The foot falls of a true three beat canter look like this:

Left lead- RH : LH-RF : LF
Right lead- LH : RH-LF : RF

In the four beat canter, the diagonal pair of inside hind and outside fore, don't hit the ground at the same time as they do in the true canter.

What I'm looking into, is that there are apparently two different kinds of four beat canters.

Here are the two different four beat canters using the Left Lead as an example:

1) RH : LH lands just before the RF : LF

2) RH : RF lands just before the LH : LF

Do these two different four beat canters have different names?

And what are the typical reasons why a horse might do one type or the other?

Eventer90210
Jul. 31, 2011, 11:01 PM
I'm not sure as to why a horse might have each incorrect type of canter. It could be bad training or simply bad gaits to start with.

The second exemple is called lateral canter though. I think because each lateral pair of feet move together. (RH/RF and LH/LF)

Xpression
Jul. 31, 2011, 11:30 PM
In my limited experience, I have found that Option 1 tends to come about as an evasion from the horse. When the rider is trying to collect, and instead of engaging more, the horse slows down it's tempo until it becomes a four beat canter.

While on the other hand, Option 2 is usually a fault in the horse's basic paces. That is a lateral canter, and in this canter, there is minimal jump in the canter.

Now don't quote me on this, because this is only from personal experience.

alterhorse
Jul. 31, 2011, 11:30 PM
I'm not sure as to why a horse might have each incorrect type of canter. It could be bad training or simply bad gaits to start with.

The second exemple is called lateral canter though. I think because each lateral pair of feet move together. (RH/RF and LH/LF)

Thank you!

alterhorse
Jul. 31, 2011, 11:33 PM
In my limited experience, I have found that Option 1 tends to come about as an evasion from the horse. When the rider is trying to collect, and instead of engaging more, the horse slows down it's tempo until it becomes a four beat canter.

While on the other hand, Option 2 is usually a fault in the horse's basic paces. That is a lateral canter, and in this canter, there is minimal jump in the canter.

Now don't quote me on this, because this is only from personal experience.

I'm hoping someone may confirm this, because this is exactly the type of information I am looking for.

Thank you!

NorCalDressage
Jul. 31, 2011, 11:37 PM
Option 1 is the footfall for a "gallop"

IMO, option 2 is what happens when the horse is improperly ridden in collection, gets slow, but not balanced, too heavy in front still, and not quick enough behind. Think QH lope.

Sometimes you see young horses with super forward and uphill canters that technically are doing type 1 four beating. Also #1 happens in the canter pirouettes.

katarine
Jul. 31, 2011, 11:38 PM
Lateral canters are common in gaited horses- they gait in four beats...so a three beat canter is hard on their brains. My big SSH mare has a very lateral canter- push her ON and Go ON Maggie and she'll trust herself and do it...but those first few strides it's like sitting on a horse with oars instead of legs ;)
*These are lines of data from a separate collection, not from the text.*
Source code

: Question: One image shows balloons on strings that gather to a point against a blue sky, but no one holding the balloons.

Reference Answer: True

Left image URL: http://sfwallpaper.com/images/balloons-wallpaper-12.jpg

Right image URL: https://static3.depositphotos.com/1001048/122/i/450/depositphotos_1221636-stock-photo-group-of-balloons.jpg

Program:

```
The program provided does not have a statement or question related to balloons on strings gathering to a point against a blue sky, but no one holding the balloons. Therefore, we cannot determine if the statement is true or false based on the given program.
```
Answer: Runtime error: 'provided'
Option one is from bad training .

Xpression
Aug. 1, 2011, 12:02 AM
Option 1 is the footfall for a "gallop"

IMO, option 2 is what happens when the horse is improperly ridden in collection, gets slow, but not balanced, too heavy in front still, and not quick enough behind. Think QH lope.
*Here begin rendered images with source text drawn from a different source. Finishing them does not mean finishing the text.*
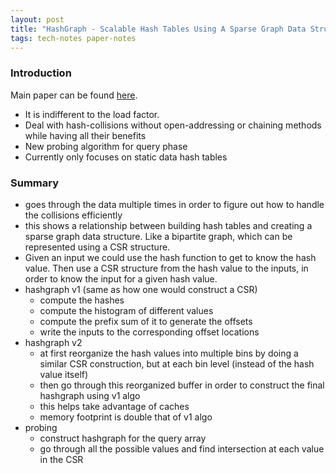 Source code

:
 ```yaml
---
layout: post
title: "HashGraph - Scalable Hash Tables Using A Sparse Graph Data Structure"
tags: tech-notes paper-notes
---
```


### Introduction
Main paper can be found [here](https://arxiv.org/pdf/1907.02900.pdf).

- It is indifferent to the load factor.
- Deal with hash-collisions without open-addressing or chaining methods while
  having all their benefits
- New probing algorithm for query phase
- Currently only focuses on static data hash tables

### Summary
- goes through the data multiple times in order to figure out how to handle the
  collisions efficiently
- this shows a relationship between building hash tables and creating a sparse
  graph data structure. Like a bipartite graph, which can be represented using
  a CSR structure.
- Given an input we could use the hash function to get to know the hash value.
  Then use a CSR structure from the hash value to the inputs, in order to know
  the input for a given hash value.
- hashgraph v1 (same as how one would construct a CSR)
  - compute the hashes
  - compute the histogram of different values
  - compute the prefix sum of it to generate the offsets
  - write the inputs to the corresponding offset locations
- hashgraph v2
  - at first reorganize the hash values into multiple bins by doing a similar
    CSR construction, but at each bin level (instead of the hash value itself)
  - then go through this reorganized buffer in order to construct the final
    hashgraph using v1 algo
  - this helps take advantage of caches
  - memory footprint is double that of v1 algo
- probing
  - construct hashgraph for the query array
  - go through all the possible values and find intersection at each value in
    the CSR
Sometimes you see young horses with super forward and uphill canters that technically are doing type 1 four beating. Also #1 happens in the canter pirouettes.

So what happens if the horse is doing the footfalls for a gallop, but is moving at a 'working/collected' canter pace?

atr
Aug. 1, 2011, 12:18 AM
OK, I'll put my hand up here...

My horse developed a lateral canter after he tied up very badly and ended up with damaged muscles in his hindquarters, and it's been a bugger to eradicate.

He's sound, but weak behind, and I think the lateral canter is just easier for him, especially as we ask for more collection. I have to focus very hard to keep him really straight.

We can be going fabulously at home, then go to a show where we are both more stressed, lose that focus, and up it pops. And we get (quite rightly) hammered for it on our gait scores.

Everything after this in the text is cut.